— TASK DETAILS —
Each entry below has to be written out again exactly.

— Source data —
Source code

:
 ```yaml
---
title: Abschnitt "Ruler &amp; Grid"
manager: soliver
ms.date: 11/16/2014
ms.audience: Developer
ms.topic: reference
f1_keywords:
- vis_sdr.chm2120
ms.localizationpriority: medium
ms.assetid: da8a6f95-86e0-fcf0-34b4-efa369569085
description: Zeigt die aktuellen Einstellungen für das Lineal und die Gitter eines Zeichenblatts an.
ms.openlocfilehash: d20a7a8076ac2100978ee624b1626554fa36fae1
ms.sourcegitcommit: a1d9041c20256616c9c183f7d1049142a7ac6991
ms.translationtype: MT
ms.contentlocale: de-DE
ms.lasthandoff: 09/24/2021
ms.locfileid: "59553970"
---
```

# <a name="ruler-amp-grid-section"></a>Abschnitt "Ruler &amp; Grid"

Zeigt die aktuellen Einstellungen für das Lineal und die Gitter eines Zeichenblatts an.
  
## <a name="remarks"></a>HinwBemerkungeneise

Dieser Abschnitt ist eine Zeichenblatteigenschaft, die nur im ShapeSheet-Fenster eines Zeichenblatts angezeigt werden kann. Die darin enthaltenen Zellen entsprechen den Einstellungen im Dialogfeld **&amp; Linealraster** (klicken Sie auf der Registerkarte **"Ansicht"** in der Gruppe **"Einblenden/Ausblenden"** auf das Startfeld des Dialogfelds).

— ANSWER FOR THIS EXERCISE —
Source code

:
 ```yaml
---
title: Abschnitt "Ruler &amp; Grid"
manager: soliver
ms.date: 11/16/2014
ms.audience: Developer
ms.topic: reference
f1_keywords:
- vis_sdr.chm2120
ms.localizationpriority: medium
ms.assetid: da8a6f95-86e0-fcf0-34b4-efa369569085
description: Zeigt die aktuellen Einstellungen für das Lineal und die Gitter eines Zeichenblatts an.
ms.openlocfilehash: d20a7a8076ac2100978ee624b1626554fa36fae1
ms.sourcegitcommit: a1d9041c20256616c9c183f7d1049142a7ac6991
ms.translationtype: MT
ms.contentlocale: de-DE
ms.lasthandoff: 09/24/2021
ms.locfileid: "59553970"
---
```

# <a name="ruler-amp-grid-section"></a>Abschnitt "Ruler &amp; Grid"

Zeigt die aktuellen Einstellungen für das Lineal und die Gitter eines Zeichenblatts an.
  
## <a name="remarks"></a>HinwBemerkungeneise

Dieser Abschnitt ist eine Zeichenblatteigenschaft, die nur im ShapeSheet-Fenster eines Zeichenblatts angezeigt werden kann. Die darin enthaltenen Zellen entsprechen den Einstellungen im Dialogfeld **&amp; Linealraster** (klicken Sie auf der Registerkarte **"Ansicht"** in der Gruppe **"Einblenden/Ausblenden"** auf das Startfeld des Dialogfelds).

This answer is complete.